----- AVAILABLE DATA
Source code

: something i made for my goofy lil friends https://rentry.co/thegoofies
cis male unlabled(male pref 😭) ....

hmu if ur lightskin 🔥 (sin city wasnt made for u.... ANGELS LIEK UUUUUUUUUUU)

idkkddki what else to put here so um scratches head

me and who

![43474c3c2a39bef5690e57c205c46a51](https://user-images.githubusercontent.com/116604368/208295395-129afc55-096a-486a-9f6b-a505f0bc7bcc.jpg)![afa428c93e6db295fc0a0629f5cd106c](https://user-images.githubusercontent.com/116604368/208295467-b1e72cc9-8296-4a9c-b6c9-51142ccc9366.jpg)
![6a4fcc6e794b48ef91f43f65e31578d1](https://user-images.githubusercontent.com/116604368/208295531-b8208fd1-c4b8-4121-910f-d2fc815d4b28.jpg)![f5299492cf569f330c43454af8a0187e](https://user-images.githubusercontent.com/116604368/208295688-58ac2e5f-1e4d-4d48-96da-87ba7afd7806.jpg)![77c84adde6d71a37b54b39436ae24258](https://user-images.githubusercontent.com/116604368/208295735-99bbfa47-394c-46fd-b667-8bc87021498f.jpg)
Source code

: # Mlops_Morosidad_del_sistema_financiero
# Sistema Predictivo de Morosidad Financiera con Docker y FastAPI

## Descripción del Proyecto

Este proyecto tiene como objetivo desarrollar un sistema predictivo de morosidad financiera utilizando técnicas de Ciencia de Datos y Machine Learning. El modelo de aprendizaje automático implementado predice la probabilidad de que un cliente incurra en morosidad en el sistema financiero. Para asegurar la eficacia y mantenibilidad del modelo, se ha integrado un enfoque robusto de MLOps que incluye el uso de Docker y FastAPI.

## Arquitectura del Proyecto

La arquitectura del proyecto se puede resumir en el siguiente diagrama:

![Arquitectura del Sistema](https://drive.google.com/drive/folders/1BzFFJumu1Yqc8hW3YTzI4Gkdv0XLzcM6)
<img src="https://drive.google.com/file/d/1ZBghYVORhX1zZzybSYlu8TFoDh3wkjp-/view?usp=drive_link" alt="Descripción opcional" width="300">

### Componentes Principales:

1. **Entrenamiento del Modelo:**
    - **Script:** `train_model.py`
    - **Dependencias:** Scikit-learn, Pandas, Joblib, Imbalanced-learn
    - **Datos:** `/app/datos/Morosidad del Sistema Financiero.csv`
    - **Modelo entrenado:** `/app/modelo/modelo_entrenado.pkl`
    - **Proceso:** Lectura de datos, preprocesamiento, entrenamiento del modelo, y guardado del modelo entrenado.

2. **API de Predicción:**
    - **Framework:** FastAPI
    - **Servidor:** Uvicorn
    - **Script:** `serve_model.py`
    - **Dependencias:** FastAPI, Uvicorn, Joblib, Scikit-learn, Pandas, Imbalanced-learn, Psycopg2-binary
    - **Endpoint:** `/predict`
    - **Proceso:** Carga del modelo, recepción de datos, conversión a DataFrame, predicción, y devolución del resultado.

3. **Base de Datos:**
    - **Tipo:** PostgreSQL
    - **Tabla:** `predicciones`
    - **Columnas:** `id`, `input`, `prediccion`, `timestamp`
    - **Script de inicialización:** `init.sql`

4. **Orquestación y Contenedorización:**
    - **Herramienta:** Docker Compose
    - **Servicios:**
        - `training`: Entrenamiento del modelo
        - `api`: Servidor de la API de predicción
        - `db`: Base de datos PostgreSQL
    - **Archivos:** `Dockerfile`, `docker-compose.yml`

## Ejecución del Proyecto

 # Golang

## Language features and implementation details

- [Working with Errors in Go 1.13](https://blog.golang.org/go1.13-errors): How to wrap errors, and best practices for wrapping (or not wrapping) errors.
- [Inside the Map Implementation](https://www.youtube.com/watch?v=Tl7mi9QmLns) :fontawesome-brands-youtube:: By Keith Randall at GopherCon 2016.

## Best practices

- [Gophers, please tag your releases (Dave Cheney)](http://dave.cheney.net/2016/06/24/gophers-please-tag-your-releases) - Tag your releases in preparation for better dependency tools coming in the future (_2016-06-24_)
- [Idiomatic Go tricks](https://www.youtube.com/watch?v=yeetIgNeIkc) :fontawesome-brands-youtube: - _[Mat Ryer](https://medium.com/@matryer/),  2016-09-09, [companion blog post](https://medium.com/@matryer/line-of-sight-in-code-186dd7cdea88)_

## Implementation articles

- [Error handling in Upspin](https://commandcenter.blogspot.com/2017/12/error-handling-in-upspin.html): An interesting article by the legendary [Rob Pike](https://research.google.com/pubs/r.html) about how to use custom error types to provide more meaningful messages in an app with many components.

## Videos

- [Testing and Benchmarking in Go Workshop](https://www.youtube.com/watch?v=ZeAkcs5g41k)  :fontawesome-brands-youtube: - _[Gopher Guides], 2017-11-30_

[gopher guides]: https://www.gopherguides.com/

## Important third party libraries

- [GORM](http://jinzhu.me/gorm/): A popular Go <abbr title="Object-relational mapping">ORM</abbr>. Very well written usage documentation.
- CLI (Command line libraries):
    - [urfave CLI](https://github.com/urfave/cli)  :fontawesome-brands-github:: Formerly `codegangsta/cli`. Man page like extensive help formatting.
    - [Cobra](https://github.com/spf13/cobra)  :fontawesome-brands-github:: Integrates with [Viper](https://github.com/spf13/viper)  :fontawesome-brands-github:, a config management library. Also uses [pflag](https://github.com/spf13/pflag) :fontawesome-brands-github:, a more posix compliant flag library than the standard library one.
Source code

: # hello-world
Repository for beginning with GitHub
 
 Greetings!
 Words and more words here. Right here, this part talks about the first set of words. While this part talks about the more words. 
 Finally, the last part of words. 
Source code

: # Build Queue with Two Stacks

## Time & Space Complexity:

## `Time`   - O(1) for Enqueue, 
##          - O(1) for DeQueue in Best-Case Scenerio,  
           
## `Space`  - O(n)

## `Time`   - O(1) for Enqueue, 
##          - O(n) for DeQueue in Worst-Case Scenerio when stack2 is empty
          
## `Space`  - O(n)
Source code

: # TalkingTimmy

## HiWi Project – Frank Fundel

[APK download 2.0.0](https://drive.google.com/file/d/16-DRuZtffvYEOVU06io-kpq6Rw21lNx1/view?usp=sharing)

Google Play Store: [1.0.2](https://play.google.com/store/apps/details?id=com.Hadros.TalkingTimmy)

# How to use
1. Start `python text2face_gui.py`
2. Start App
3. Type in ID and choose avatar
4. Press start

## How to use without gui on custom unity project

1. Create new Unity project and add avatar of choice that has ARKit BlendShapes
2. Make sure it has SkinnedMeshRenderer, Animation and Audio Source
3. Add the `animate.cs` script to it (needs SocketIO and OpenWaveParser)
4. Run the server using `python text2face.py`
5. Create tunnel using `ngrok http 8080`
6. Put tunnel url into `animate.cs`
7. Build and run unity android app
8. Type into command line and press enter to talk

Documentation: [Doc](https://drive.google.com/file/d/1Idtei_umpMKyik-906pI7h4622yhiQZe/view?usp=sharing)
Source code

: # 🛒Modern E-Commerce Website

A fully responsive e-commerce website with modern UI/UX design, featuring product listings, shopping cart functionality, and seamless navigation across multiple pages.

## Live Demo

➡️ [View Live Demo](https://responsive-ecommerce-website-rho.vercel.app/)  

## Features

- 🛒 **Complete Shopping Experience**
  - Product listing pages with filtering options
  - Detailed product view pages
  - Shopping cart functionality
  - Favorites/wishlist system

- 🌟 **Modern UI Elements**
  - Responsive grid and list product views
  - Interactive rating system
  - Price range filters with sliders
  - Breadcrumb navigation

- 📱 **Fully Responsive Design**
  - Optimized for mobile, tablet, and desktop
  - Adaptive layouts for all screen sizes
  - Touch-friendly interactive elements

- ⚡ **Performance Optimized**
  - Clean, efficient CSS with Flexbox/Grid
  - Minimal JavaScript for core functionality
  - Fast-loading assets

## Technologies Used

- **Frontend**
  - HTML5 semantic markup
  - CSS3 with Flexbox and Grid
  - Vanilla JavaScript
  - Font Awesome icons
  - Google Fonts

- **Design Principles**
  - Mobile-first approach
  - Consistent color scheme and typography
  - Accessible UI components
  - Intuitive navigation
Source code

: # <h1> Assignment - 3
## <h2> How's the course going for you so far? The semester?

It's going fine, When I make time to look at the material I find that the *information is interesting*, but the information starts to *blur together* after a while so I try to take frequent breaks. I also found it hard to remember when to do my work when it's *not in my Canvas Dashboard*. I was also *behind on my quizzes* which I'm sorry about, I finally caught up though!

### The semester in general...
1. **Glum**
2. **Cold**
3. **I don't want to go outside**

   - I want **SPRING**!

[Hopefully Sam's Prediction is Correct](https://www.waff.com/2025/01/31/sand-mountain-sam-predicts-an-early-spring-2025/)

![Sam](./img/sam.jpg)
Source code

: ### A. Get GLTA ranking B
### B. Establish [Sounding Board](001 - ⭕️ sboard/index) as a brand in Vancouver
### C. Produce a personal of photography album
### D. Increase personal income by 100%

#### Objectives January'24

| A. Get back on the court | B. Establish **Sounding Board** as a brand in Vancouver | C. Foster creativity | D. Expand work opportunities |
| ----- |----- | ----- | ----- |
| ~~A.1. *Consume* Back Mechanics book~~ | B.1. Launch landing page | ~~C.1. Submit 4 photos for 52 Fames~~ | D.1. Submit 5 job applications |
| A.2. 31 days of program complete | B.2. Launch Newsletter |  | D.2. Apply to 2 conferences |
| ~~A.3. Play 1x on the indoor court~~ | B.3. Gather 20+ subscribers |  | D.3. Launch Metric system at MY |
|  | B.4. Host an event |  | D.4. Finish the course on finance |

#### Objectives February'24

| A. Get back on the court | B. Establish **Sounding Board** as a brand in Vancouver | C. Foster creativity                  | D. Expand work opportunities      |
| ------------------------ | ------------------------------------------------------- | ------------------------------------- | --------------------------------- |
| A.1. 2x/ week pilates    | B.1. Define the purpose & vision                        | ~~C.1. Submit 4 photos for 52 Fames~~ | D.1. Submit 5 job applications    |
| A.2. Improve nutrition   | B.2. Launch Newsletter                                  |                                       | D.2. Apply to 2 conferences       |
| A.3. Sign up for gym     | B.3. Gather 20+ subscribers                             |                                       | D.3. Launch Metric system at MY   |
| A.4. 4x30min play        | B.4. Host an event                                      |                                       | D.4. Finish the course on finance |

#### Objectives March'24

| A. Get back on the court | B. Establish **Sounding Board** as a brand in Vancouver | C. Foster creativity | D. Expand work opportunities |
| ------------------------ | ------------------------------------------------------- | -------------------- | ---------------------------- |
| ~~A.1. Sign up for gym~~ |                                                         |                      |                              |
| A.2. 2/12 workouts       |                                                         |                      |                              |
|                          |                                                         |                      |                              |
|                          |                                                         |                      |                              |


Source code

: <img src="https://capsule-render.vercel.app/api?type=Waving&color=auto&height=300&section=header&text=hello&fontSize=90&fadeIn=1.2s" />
----------
--- YOUR OBJECTIVE ---
Look through the material above. Copy each line where the word "Fames" appears.

--- ANSWER SECTION ---
| ~~A.1. *Consume* Back Mechanics book~~ | B.1. Launch landing page | ~~C.1. Submit 4 photos for 52 Fames~~ | D.1. Submit 5 job applications |
| A.1. 2x/ week pilates    | B.1. Define the purpose & vision                        | ~~C.1. Submit 4 photos for 52 Fames~~ | D.1. Submit 5 job applications    |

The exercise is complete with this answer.